Consequently, the only reasonable interpretation of the definition of "works based on the Program" are works which qualify as derivative works under the Copyright Act, and not merely collective works or compilations.  In other words, if the new work contains the Program or a copy of it, but nothing more – no modifications, recastings or transformations of that original Program – then such work is the functional equivalent of pasting postcard art (linking GPL-licensed code) with ceramic tile (proprietary or non-GPL code).

The very last sentence of section 2 strongly supports the conclusion that collective or compilation works are not subject to GPL:  "In addition, mere aggregation of another work not based on the Program with the Program (or a work based on the Program) on a volume of storage or distribution medium does not bring the other work under the scope of the License." A collective work or compilation can readily be characterized as nothing more than the aggregation of two or more independent programs.

Admittedly, section 2 states that

"… it is not the intent of this section to claim rights or contest your rights to work written entirely by you; rather, the intent is to exercise the right to control the distribution of derivative or collective works based on the Program."

This far into the license, this is the first and only reference in the entire GPL to collective works.  We were told in the beginning of the license that the GPL applies only to the original program and any "work based on the Program" – which of necessity must be defined as a derivative work, as explained above.  The FSF's position, that mere collective works are subject to GPL's inheritance obligations, can prevail only if that part of the definition of a "work based on the Program" – requiring that it be a derivative work under the Copyright Act – be completely ignored.  This definition does not say that a "work based on a Program" is "any derivative or collective work under the copyright law"; rather, it is simply a derivative work (and one that contains the original program).

In any event, this statement, as explained in B.1 above, must be characterized as supplementary to or explanatory of the Modification Condition ("… it is not the intent of this section ….").  If no modifications are made, section 2, and this statement describing the intention to capture collective works, is irrelevant.  While the intent of the GPL may have been to capture collective works, the actual operative language of the GPL fails to do so.

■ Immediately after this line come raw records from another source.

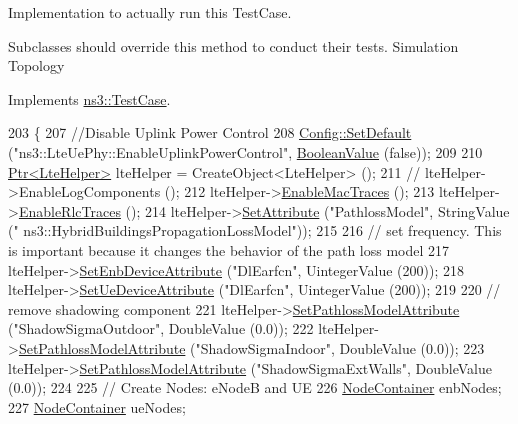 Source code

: Implementation to actually run this Test\+Case. 

Subclasses should override this method to conduct their tests. Simulation Topology

Implements \hyperlink{classns3_1_1TestCase_a8ff74680cf017ed42011e4be51917a24}{ns3\+::\+Test\+Case}.


\begin{DoxyCode}
203 \{
207   \textcolor{comment}{//Disable Uplink Power Control}
208   \hyperlink{group__config_ga2e7882df849d8ba4aaad31c934c40c06}{Config::SetDefault} (\textcolor{stringliteral}{"ns3::LteUePhy::EnableUplinkPowerControl"}, 
      \hyperlink{classns3_1_1BooleanValue}{BooleanValue} (\textcolor{keyword}{false}));
209 
210   \hyperlink{classns3_1_1Ptr}{Ptr<LteHelper>} lteHelper = CreateObject<LteHelper> ();
211   \textcolor{comment}{//   lteHelper->EnableLogComponents ();}
212   lteHelper->\hyperlink{classns3_1_1LteHelper_affa3a12841520407d3662417fe41863d}{EnableMacTraces} ();
213   lteHelper->\hyperlink{classns3_1_1LteHelper_abadfdd04d30b261e9b6f0846b4784928}{EnableRlcTraces} ();
214   lteHelper->\hyperlink{classns3_1_1ObjectBase_ac60245d3ea4123bbc9b1d391f1f6592f}{SetAttribute} (\textcolor{stringliteral}{"PathlossModel"}, StringValue (\textcolor{stringliteral}{"
      ns3::HybridBuildingsPropagationLossModel"}));
215 
216   \textcolor{comment}{// set frequency. This is important because it changes the behavior of the path loss model}
217   lteHelper->\hyperlink{classns3_1_1LteHelper_ac42f0f3d6cd8473d810bfbbeb5d592e0}{SetEnbDeviceAttribute} (\textcolor{stringliteral}{"DlEarfcn"}, UintegerValue (200));
218   lteHelper->\hyperlink{classns3_1_1LteHelper_ae85f256c4356b977d60a877dbbea1857}{SetUeDeviceAttribute} (\textcolor{stringliteral}{"DlEarfcn"}, UintegerValue (200));
219 
220   \textcolor{comment}{// remove shadowing component}
221   lteHelper->\hyperlink{classns3_1_1LteHelper_aa96ebbd6845ca61c2b5e08e84481a348}{SetPathlossModelAttribute} (\textcolor{stringliteral}{"ShadowSigmaOutdoor"}, DoubleValue (0.0));
222   lteHelper->\hyperlink{classns3_1_1LteHelper_aa96ebbd6845ca61c2b5e08e84481a348}{SetPathlossModelAttribute} (\textcolor{stringliteral}{"ShadowSigmaIndoor"}, DoubleValue (0.0));
223   lteHelper->\hyperlink{classns3_1_1LteHelper_aa96ebbd6845ca61c2b5e08e84481a348}{SetPathlossModelAttribute} (\textcolor{stringliteral}{"ShadowSigmaExtWalls"}, DoubleValue (0.0));
224   
225   \textcolor{comment}{// Create Nodes: eNodeB and UE}
226   \hyperlink{classns3_1_1NodeContainer}{NodeContainer} enbNodes;
227   \hyperlink{classns3_1_1NodeContainer}{NodeContainer} ueNodes;

\end{DoxyCode}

3. The FSF's FAQs make clear the FSF's position on its interpretation of the GPL.   These statements have no more probative or legally binding effect than the arguments in this article.  In fact, the FSF would have no standing to introduce these statements into evidence at any trial unless the FSF is the licensor of the code at issue.  The vast majority of software licensed under GPL is licensed by parties other than the FSF, some of whom, like Linus Torvalds, licensor of the Linux kernel, have expressly disclaimed any interpretation of the GPL that would require subjecting merely linked code to the GPL.  As Torvalds explains in a comment embedded in the Linux kernel source code:

/usr/src/linux/COPYING:  "NOTE!  This copyright does not cover user programs that use kernel services by normal system calls – this is merely considered normal use of the kernel, and does not fall under the heading of "derived work".  Also note that the GPL below is copyrighted by the Free Software Foundation, but the instance of code that it refers to (the Linux kernel) is copyrighted by me and others who actually wrote it.

4. The phrase, "This General Public License does not permit incorporating your program into proprietary programs", comes after the "END OF TERMS AND CONDITIONS" statement.  It is not part of the license itself.  In any case, the statement is not supported by the text of the license.  The GPL does not prohibit incorporating proprietary programs; at best, it requires that proprietary programs be subject to the GPL's inheritance obligations.

As the above discussion demonstrates, the GPL is not exactly a model of clarity with respect to the issue of derivative and collective works.  Enough support exists for the positions of those on either side of the debate.  Above all, independent and knowledgeable counsel should be retained prior to initiation of any GPL-based development project.